Knowing which leads to call and which ones to avoid is valuable customer data. And given the current regulatory environment, the heightened emphasis on data privacy, and the legal mandates around customers’ rights to opt out of receiving marketing messages, there is even more of an incentive for companies to take such information seriously.

Ironically, in the case of my robocalling friends, I couldn’t make it any easier for them to gauge my interest in doing business with them. Every time I get one of their calls, I press one to transfer to a live agent. The all-too-eager agent (excited at the prospect of finding another identity theft victim) is sadly disappointed when I demand in no uncertain terms never to be contacted again. 

You would think the robocallers would be happy to receive that information. After all, they can take me off their lists and move on to the next unsuspecting rube. But instead of thanking me, they either get really ticked off and start cursing into the phone or simply hang up. In the end, I know I’ll receive the exact same call a few days later, and my response will be identical. What a waste of “the company’s” time, money, and other resources.
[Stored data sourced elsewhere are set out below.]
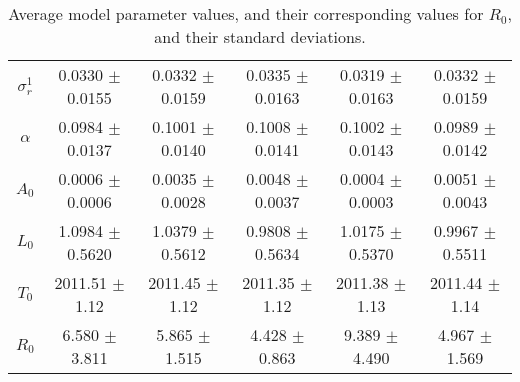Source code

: \begin{sidewaystable}
\begin{tabular}{cccccc}
{\bf $\sigma^1_r$} & 0.0330 $\pm$ 0.0155 & 0.0332 $\pm$ 0.0159 & 0.0335 $\pm$ 0.0163 & 0.0319 $\pm$ 0.0163 & 0.0332 $\pm$ 0.0159 \\
{\bf $\alpha$} & 0.0984 $\pm$ 0.0137 & 0.1001 $\pm$ 0.0140 & 0.1008 $\pm$ 0.0141 & 0.1002 $\pm$ 0.0143 & 0.0989 $\pm$ 0.0142 \\
{\bf $A_0$} & 0.0006 $\pm$ 0.0006 & 0.0035 $\pm$ 0.0028 & 0.0048 $\pm$ 0.0037 & 0.0004 $\pm$ 0.0003 & 0.0051 $\pm$ 0.0043 \\
{\bf $L_0$} & 1.0984 $\pm$ 0.5620 & 1.0379 $\pm$ 0.5612 & 0.9808 $\pm$ 0.5634 & 1.0175 $\pm$ 0.5370 & 0.9967 $\pm$ 0.5511 \\
{\bf $T_0$} & 2011.51 $\pm$ 1.12 & 2011.45 $\pm$ 1.12 & 2011.35 $\pm$ 1.12 & 2011.38 $\pm$ 1.13 & 2011.44 $\pm$ 1.14 \\
{\bf $R_0$} & 6.580 $\pm$ 3.811& 5.865 $\pm$ 1.515 & 4.428 $\pm$ 0.863& 9.389 $\pm$ 4.490& 4.967 $\pm$ 1.569\\
\hline\hline
\end{tabular}
\caption{Average model parameter values, and their corresponding values for $R_0$,  and their standard deviations.}
\label{Table:Parameter_Values}
\end{sidewaystable}
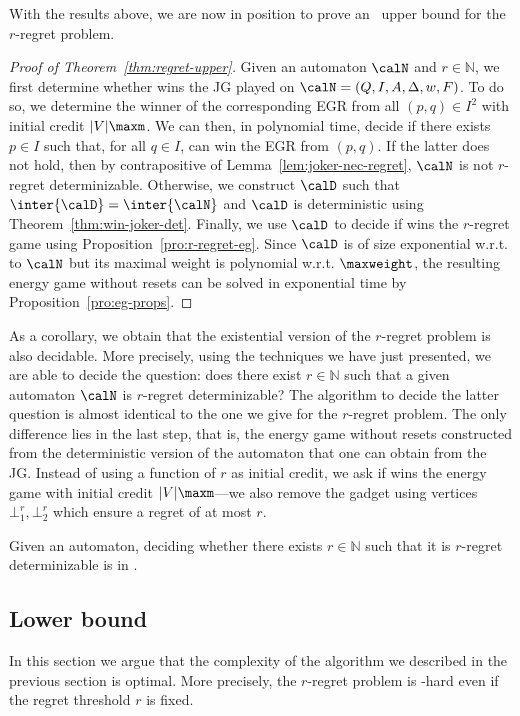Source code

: \documentclass[a4paper]{article}
\begin{document}
With the results above, we are now in position to prove an
\EXP~upper bound for the $r$-regret problem.
\begin{proof}[Proof of Theorem~\ref{thm:regret-upper}]
	Given an automaton $\calN$ and $r \in \mathbb{N}$, we first determine
	whether \eve wins the JG played on $\calN = (Q,I,A,\Delta,w,F)$.
	To do so, we determine the winner of the corresponding EGR from all
	$(p,q) \in I^2$ with initial credit $|V|\maxm$. We can then, in
	polynomial time, decide if there exists $p \in I$ such that, for all $q
	\in I$, \eve can win the EGR from $(p,q)$. If the latter does not hold,
	then by contrapositive of Lemma~\ref{lem:joker-nec-regret}, $\calN$ is
	not $r$-regret determinizable. Otherwise, we construct $\calD$ such that
	$\inter{\calD} = \inter{\calN}$ and $\calD$ is deterministic using
	Theorem~\ref{thm:win-joker-det}. Finally, we use $\calD$ to decide if
	\eve wins the $r$-regret game using Proposition~\ref{pro:r-regret-eg}.
	Since $\calD$ is of size exponential w.r.t. to $\calN$ but its maximal
	weight is polynomial w.r.t. $\maxweight$, the resulting energy game
	without resets can be solved in exponential time by
	Proposition~\ref{pro:eg-props}.
\end{proof}

As a corollary, we obtain that the existential version of the $r$-regret problem
is also decidable. More precisely, using the techniques we have just presented,
we are able to decide the question: does there exist $r \in \mathbb{N}$ such
that a given automaton $\calN$ is $r$-regret determinizable? The algorithm to
decide the latter question is almost identical to the one we give for the
$r$-regret problem. The only difference lies in the last step, that is, the
energy game without resets constructed from the deterministic version of the
automaton that one can obtain from the JG. Instead of using a function of $r$ as
initial credit, we ask if \eve wins the energy game with initial credit
$|V|\maxm$---we also remove the gadget using vertices
$\bot^r_1,\bot^r_2$ which ensure a regret of at most $r$.
\begin{theorem}\label{thm:existential-regret-prob}
	Given an automaton, 
	deciding whether there exists $r \in \mathbb{N}$ such that it
	is $r$-regret determinizable is in \EXP.
\end{theorem}

\subsection{Lower bound}
In this section we argue that the complexity of the algorithm we described in
the previous section is optimal. More precisely, the $r$-regret problem
is \EXP-hard even if the regret threshold $r$ is fixed.
\end{document}
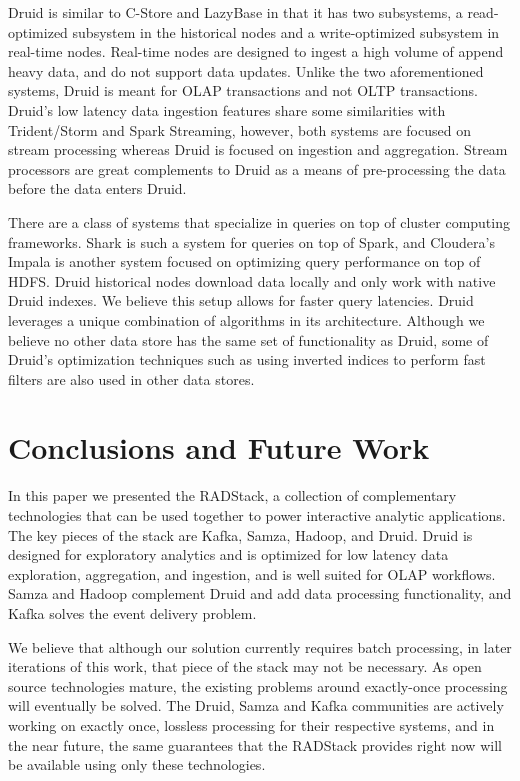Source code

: \documentclass{vldb}
\begin{document}
Druid is similar to C-Store\cite{stonebraker2005c} and
LazyBase\cite{cipar2012lazybase} in that it has two subsystems, a
read-optimized subsystem in the historical nodes and a write-optimized
subsystem in real-time nodes. Real-time nodes are designed to ingest a high
volume of append heavy data, and do not support data updates. Unlike the two
aforementioned systems, Druid is meant for OLAP transactions and not OLTP
transactions. Druid’s low latency data ingestion features share some
similarities with Trident/Storm\cite{marz2013storm} and Spark
Streaming\cite{zaharia2012discretized}, however, both systems are focused on
stream processing whereas Druid is focused on ingestion and aggregation. Stream
processors are great complements to Druid as a means of pre-processing the data
before the data enters Druid. 

There are a class of systems that specialize in queries on top of cluster
computing frameworks. Shark\cite{engle2012shark} is such a system for queries
on top of Spark, and Cloudera’s Impala\cite{cloudera2013} is another system
focused on optimizing query performance on top of HDFS. Druid historical nodes
download data locally and only work with native Druid indexes. We believe this
setup allows for faster query latencies. Druid leverages a unique combination
of algorithms in its architecture. Although we believe no other data store has
the same set of functionality as Druid, some of Druid’s optimization techniques
such as using inverted indices to perform fast filters are also used in other
data stores\cite{macnicol2004sybase}. 

\section{Conclusions and Future Work}
\label{sec:conclusions}
In this paper we presented the RADStack, a collection of complementary
technologies that can be used together to power interactive analytic
applications. The key pieces of the stack are Kafka, Samza, Hadoop, and Druid.
Druid is designed for exploratory analytics and is optimized for low latency
data exploration, aggregation, and ingestion, and is well suited for OLAP
workflows. Samza and Hadoop complement Druid and add data processing
functionality, and Kafka solves the event delivery problem. 

We believe that although our solution currently requires batch processing, in
later iterations of this work, that piece of the stack may not be necessary. As
open source technologies mature, the existing problems around exactly-once
processing will eventually be solved. The Druid, Samza and Kafka communities
are actively working on exactly once, lossless processing for their respective
systems, and in the near future, the same guarantees that the RADStack provides
right now will be available using only these technologies.
\end{document}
I suppose I should be grateful that these robocallers haven’t yet caught on to another valuable technology highlighted in this month’s issue—messaging. As this month’s cover story, “Meet Customers with Messaging,” points out, companies that employ messaging apps like Facebook Messenger, WeChat, and WhatsApp are reaping huge rewards in employee productivity: With asynchronous messaging, agents can handle up to 10 conversations at a time, and chatbots can tap into stored company knowledge to provide the agent with just the right data to move the conversation along to a quick and fulfilling conclusion. 

Here too, though, having good data is critical. For the chatbot—and ultimately, the agent—to be truly effective, both need to be able to tap into accurate, timely data. 

Data quality is an imperative that we’ve emphasized over and over again, and, thankfully, many companies are now starting to take it seriously. And while my advice isn’t directed toward the robocallers who keep harassing me—lest I be accused of aiding and abetting a criminal enterprise—every other organization should think long and hard about its data and how it can better capitalize on it. It’s digital gold that can be invaluable across marketing, customer service, and sales.